Тот перекинул через плечо «томпсон» и вышел. Бурк внимательно всмотрелся в лицо Флинна. Он выглядел уставшим, даже каким-то грустным. Брайен вынул из кармана детектор и провел им по телевизору.

– Мы оба относимся ко всему с подозрением вследствие своих характеров и профессии. Боже мой, как это тоскливо, тебе так не кажется?

– С чего бы такая внезапная меланхолия?

Флинн медленно покачал головой:

– Не перестаю думать, что вся эта затея вряд ли закончится добром.

– Могу почти гарантировать это.

– Я жду тебя, как манны небесной, после разговоров с этим ослом Шрёдером, – улыбнулся Флинн. – Ты не мучаешь меня слащавыми увещеваниями или льстивыми призывами сдаться.

– Хоть мне и трудно говорить после такого комплимента, но скажу, что тебе все же лучше сдаться.
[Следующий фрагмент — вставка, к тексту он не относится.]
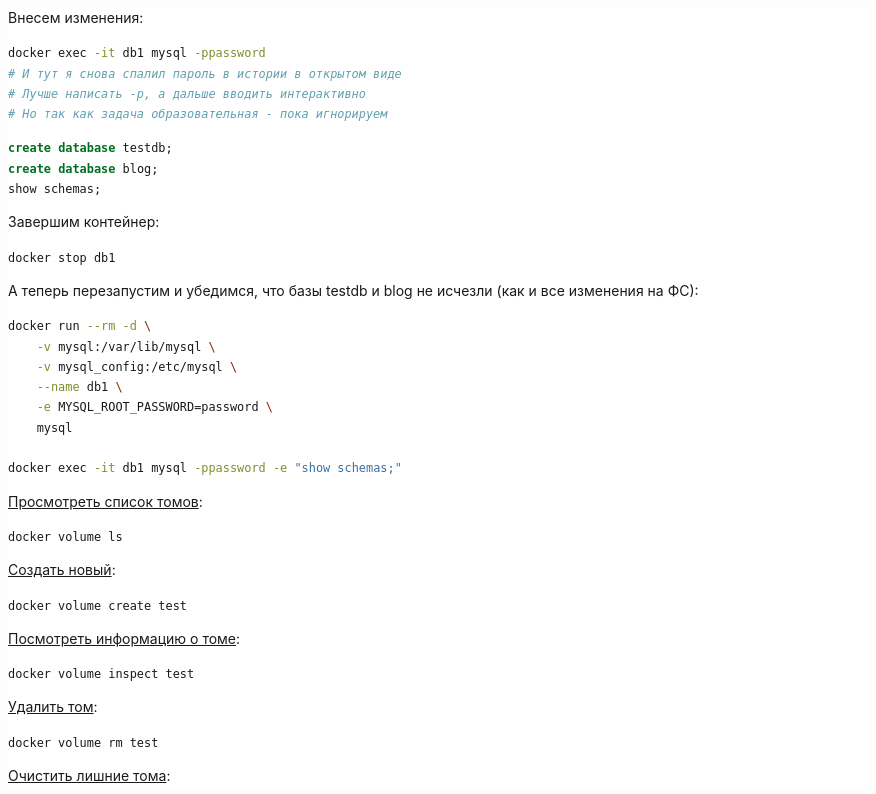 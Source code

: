 Внесем изменения:

```bash
docker exec -it db1 mysql -ppassword
# И тут я снова спалил пароль в истории в открытом виде
# Лучше написать -p, а дальше вводить интерактивно
# Но так как задача образовательная - пока игнорируем
```

```sql
create database testdb;
create database blog;
show schemas;
```

Завершим контейнер:

```bash
docker stop db1
```

А теперь перезапустим и убедимся, что базы testdb и blog не исчезли (как и все изменения на ФС):

```bash
docker run --rm -d \
	-v mysql:/var/lib/mysql \
	-v mysql_config:/etc/mysql \
	--name db1 \
	-e MYSQL_ROOT_PASSWORD=password \
	mysql
	
docker exec -it db1 mysql -ppassword -e "show schemas;"
```

[Просмотреть список томов](https://docs.docker.com/engine/reference/commandline/volume_ls/):

```bash
docker volume ls
```

[Создать новый](https://docs.docker.com/engine/reference/commandline/volume_create/):

```bash
docker volume create test
```

[Посмотреть информацию о томе](https://docs.docker.com/engine/reference/commandline/volume_inspect/):

```bash
docker volume inspect test
```

[Удалить том](https://docs.docker.com/engine/reference/commandline/volume_rm/):

```bash
docker volume rm test
```

[Очистить лишние тома](https://docs.docker.com/engine/reference/commandline/volume_prune/):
– Если бы я даже хотел, все равно не могу. У этой машины, которую я запустил совместно с другими, нет единого управления, единого мозга. Но есть множество смертоносных приспособлений… внутри и вне собора, каждое из которых сдетонирует в определенное время и в определенных условиях, и тут уже ничего не поделаешь. Я не более чем создатель этой машины, которая теперь живет самостоятельной жизнью… Я могу говорить о ней, но не от ее имени. Понимаешь, в чем тут дело?

– Вроде бы понимаю.

Бурк не мог сообразить, блефует Флинн или нет. Тот был прекрасным актером, каждое его движение и слово были хорошо продуманы и нацелены на создание иллюзии, чтобы спровоцировать желаемый ответ и нужную реакцию.
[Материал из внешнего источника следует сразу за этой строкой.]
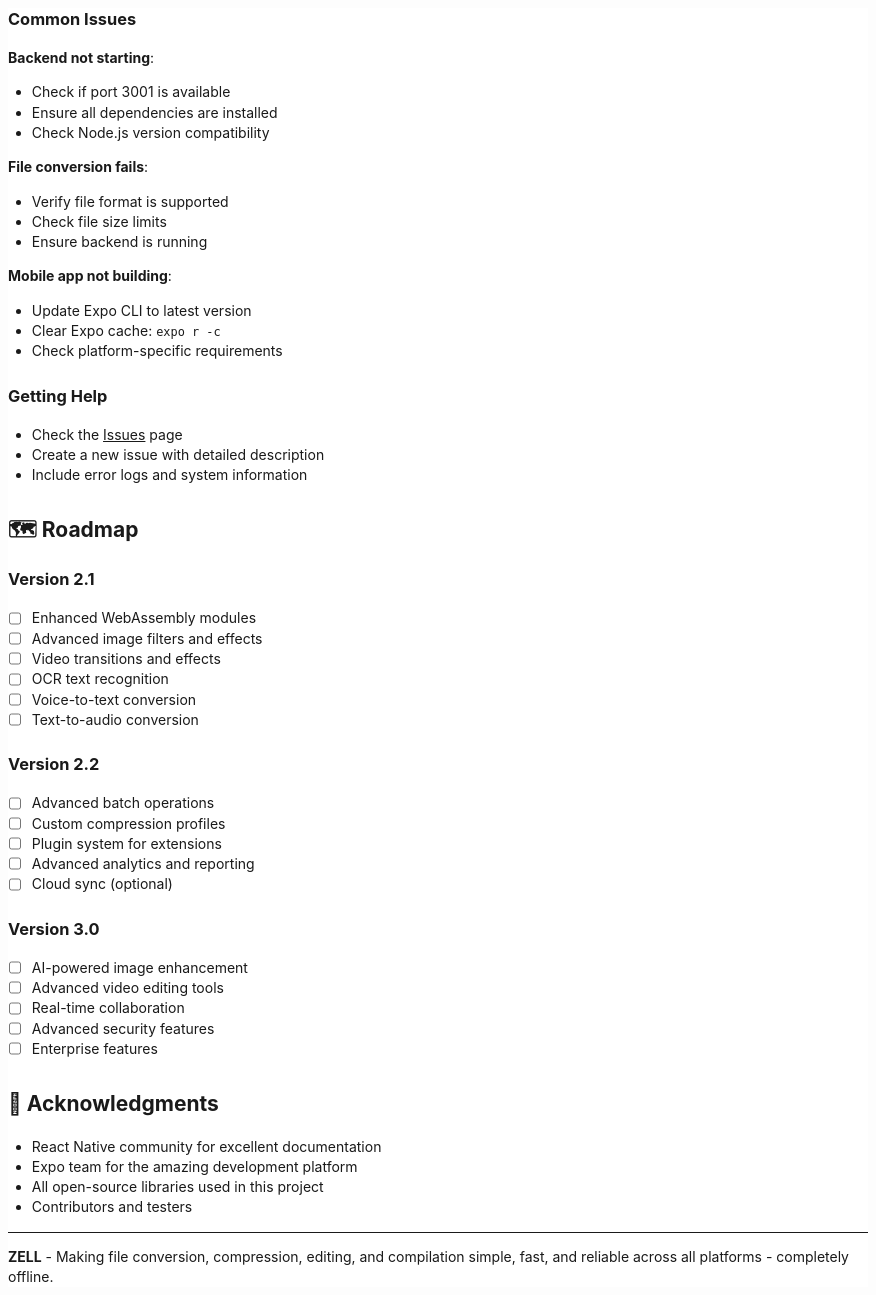 ### Common Issues

**Backend not starting**:
- Check if port 3001 is available
- Ensure all dependencies are installed
- Check Node.js version compatibility

**File conversion fails**:
- Verify file format is supported
- Check file size limits
- Ensure backend is running

**Mobile app not building**:
- Update Expo CLI to latest version
- Clear Expo cache: `expo r -c`
- Check platform-specific requirements

### Getting Help

- Check the [Issues](https://github.com/your-repo/zell/issues) page
- Create a new issue with detailed description
- Include error logs and system information

## 🗺️ Roadmap

### Version 2.1
- [ ] Enhanced WebAssembly modules
- [ ] Advanced image filters and effects
- [ ] Video transitions and effects
- [ ] OCR text recognition
- [ ] Voice-to-text conversion
- [ ] Text-to-audio conversion

### Version 2.2
- [ ] Advanced batch operations
- [ ] Custom compression profiles
- [ ] Plugin system for extensions
- [ ] Advanced analytics and reporting
- [ ] Cloud sync (optional)

### Version 3.0
- [ ] AI-powered image enhancement
- [ ] Advanced video editing tools
- [ ] Real-time collaboration
- [ ] Advanced security features
- [ ] Enterprise features

## 🙏 Acknowledgments

- React Native community for excellent documentation
- Expo team for the amazing development platform
- All open-source libraries used in this project
- Contributors and testers

---

**ZELL** - Making file conversion, compression, editing, and compilation simple, fast, and reliable across all platforms - completely offline.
Флинн кивнул и тяжело оперся о прутья дверной решетки. У Бурка создалось впечатление, что внутренняя борьба в душе Флинна отнимает у него массу времени.

Наконец Флинн сказал:

– Как бы там ни было, мне нужно поговорить с тобой об одном деле. Мы с Хики пришли к выводу, что это Мартин похитил архитектора собора святого Патрика. Зачем – спросишь ты? Да для того, чтобы у тебя не было плана церкви и ты не смог бы продуманно подготовить успешный штурм.
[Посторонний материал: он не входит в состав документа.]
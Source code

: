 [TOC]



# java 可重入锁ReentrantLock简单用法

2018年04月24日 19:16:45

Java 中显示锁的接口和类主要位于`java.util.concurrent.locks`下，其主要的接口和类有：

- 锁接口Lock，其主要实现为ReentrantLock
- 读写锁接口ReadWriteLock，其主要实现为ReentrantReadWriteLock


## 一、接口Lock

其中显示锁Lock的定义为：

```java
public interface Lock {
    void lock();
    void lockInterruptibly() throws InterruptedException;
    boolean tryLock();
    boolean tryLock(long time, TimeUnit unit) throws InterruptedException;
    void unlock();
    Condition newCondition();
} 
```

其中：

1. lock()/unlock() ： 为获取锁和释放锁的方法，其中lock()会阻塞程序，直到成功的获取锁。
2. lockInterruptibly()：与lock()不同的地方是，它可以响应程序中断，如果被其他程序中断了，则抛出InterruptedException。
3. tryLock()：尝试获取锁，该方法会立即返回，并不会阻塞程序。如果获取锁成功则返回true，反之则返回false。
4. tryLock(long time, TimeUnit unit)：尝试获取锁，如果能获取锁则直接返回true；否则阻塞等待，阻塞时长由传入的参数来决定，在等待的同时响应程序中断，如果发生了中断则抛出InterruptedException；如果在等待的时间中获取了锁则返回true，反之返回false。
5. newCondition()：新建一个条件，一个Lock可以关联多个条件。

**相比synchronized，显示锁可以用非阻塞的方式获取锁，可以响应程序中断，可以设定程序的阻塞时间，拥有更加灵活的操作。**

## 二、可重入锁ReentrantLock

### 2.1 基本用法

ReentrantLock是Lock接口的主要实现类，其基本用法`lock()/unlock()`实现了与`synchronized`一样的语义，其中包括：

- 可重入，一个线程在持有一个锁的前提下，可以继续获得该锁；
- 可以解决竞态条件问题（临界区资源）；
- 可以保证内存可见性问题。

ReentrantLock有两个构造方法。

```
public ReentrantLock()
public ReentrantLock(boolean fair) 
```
Бурк молча обдумывал сказанное Флинном. В доме епископа и резиденции кардинала настрой был бы, наверное, более оптимистичный, если бы архитектор сейчас разглядывал чертежи вместе с Беллини. Бурк попытался мысленно поставить все на свои места. Фении упустили Стиллвея – теперь это очевидно. Морин Мелон вряд ли нашла бы незаминированный потайной ход, если бы Стиллвей находился в соборе; любой человек, как бы храбр он ни был, уже через четверть часа, проведенных у этой банды экстремистов, раскололся бы и выдал все сведения.